*** Opening of GIVEN ENTRIES ***

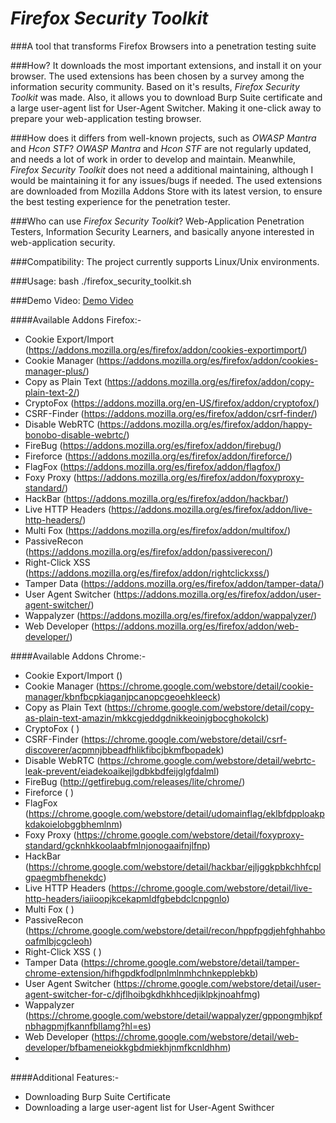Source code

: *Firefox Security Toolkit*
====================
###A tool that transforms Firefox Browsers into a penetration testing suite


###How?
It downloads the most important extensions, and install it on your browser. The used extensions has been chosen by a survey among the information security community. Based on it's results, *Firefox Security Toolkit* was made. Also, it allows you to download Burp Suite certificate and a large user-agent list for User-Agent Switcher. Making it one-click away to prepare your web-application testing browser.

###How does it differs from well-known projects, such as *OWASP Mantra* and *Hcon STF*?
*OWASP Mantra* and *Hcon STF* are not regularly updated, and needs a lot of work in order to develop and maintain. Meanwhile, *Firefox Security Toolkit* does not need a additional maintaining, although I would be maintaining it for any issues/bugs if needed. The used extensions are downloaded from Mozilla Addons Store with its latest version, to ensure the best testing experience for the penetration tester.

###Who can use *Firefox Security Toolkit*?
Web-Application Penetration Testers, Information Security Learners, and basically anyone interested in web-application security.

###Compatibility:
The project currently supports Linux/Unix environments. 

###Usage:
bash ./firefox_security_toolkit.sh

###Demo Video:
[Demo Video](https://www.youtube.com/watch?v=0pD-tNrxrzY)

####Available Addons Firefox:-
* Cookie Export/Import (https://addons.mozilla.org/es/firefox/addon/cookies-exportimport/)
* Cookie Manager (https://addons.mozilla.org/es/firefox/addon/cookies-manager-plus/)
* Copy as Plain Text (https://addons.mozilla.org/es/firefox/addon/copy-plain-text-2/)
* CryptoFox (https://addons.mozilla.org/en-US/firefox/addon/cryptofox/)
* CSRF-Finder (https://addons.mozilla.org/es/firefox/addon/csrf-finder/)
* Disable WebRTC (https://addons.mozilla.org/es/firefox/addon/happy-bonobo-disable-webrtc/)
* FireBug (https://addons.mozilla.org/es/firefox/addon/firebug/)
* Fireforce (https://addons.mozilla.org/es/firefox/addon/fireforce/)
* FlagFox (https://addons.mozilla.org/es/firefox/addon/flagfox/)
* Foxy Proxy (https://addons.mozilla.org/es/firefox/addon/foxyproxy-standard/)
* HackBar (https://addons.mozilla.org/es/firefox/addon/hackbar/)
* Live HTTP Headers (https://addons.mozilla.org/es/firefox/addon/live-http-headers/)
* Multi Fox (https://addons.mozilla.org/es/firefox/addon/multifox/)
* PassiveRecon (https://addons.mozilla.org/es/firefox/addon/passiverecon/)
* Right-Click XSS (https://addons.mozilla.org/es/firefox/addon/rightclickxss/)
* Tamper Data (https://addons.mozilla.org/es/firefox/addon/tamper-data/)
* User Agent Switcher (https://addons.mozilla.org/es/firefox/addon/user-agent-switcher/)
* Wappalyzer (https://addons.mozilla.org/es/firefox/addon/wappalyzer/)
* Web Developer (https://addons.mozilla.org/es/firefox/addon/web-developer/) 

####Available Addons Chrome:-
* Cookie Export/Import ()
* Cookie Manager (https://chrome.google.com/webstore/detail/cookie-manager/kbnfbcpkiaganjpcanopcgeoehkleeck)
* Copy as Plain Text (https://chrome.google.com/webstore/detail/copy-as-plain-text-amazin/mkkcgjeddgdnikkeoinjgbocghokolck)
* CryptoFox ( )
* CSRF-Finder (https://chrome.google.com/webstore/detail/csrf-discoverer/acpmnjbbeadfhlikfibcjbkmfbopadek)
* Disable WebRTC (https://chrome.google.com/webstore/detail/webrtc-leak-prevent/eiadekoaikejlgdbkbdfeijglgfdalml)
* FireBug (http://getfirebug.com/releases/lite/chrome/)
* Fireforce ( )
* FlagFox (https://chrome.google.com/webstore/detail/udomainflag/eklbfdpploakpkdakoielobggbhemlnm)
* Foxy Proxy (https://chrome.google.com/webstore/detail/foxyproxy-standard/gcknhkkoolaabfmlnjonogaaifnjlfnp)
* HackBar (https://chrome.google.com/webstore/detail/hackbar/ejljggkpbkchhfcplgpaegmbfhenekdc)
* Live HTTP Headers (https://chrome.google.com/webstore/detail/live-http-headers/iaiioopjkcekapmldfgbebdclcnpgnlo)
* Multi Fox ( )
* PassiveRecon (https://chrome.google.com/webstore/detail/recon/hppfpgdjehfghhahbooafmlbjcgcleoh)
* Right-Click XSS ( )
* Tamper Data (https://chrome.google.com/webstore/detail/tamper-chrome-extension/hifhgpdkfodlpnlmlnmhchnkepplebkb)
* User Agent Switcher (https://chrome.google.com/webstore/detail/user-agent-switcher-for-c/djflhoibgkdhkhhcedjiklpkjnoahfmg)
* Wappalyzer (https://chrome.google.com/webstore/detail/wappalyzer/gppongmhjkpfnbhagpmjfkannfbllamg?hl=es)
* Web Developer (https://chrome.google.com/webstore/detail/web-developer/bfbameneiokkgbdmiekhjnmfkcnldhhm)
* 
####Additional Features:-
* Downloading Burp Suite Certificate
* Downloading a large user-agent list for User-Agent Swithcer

*** Close of GIVEN ENTRIES ***

Copy the entries above exactly, but only from the line holding "CryptoFox ( )" through the line holding "Multi Fox ( )", both included.

### TASK ANSWER
* CryptoFox ( )
* CSRF-Finder (https://chrome.google.com/webstore/detail/csrf-discoverer/acpmnjbbeadfhlikfibcjbkmfbopadek)
* Disable WebRTC (https://chrome.google.com/webstore/detail/webrtc-leak-prevent/eiadekoaikejlgdbkbdfeijglgfdalml)
* FireBug (http://getfirebug.com/releases/lite/chrome/)
* Fireforce ( )
* FlagFox (https://chrome.google.com/webstore/detail/udomainflag/eklbfdpploakpkdakoielobggbhemlnm)
* Foxy Proxy (https://chrome.google.com/webstore/detail/foxyproxy-standard/gcknhkkoolaabfmlnjonogaaifnjlfnp)
* HackBar (https://chrome.google.com/webstore/detail/hackbar/ejljggkpbkchhfcplgpaegmbfhenekdc)
* Live HTTP Headers (https://chrome.google.com/webstore/detail/live-http-headers/iaiioopjkcekapmldfgbebdclcnpgnlo)
* Multi Fox ( )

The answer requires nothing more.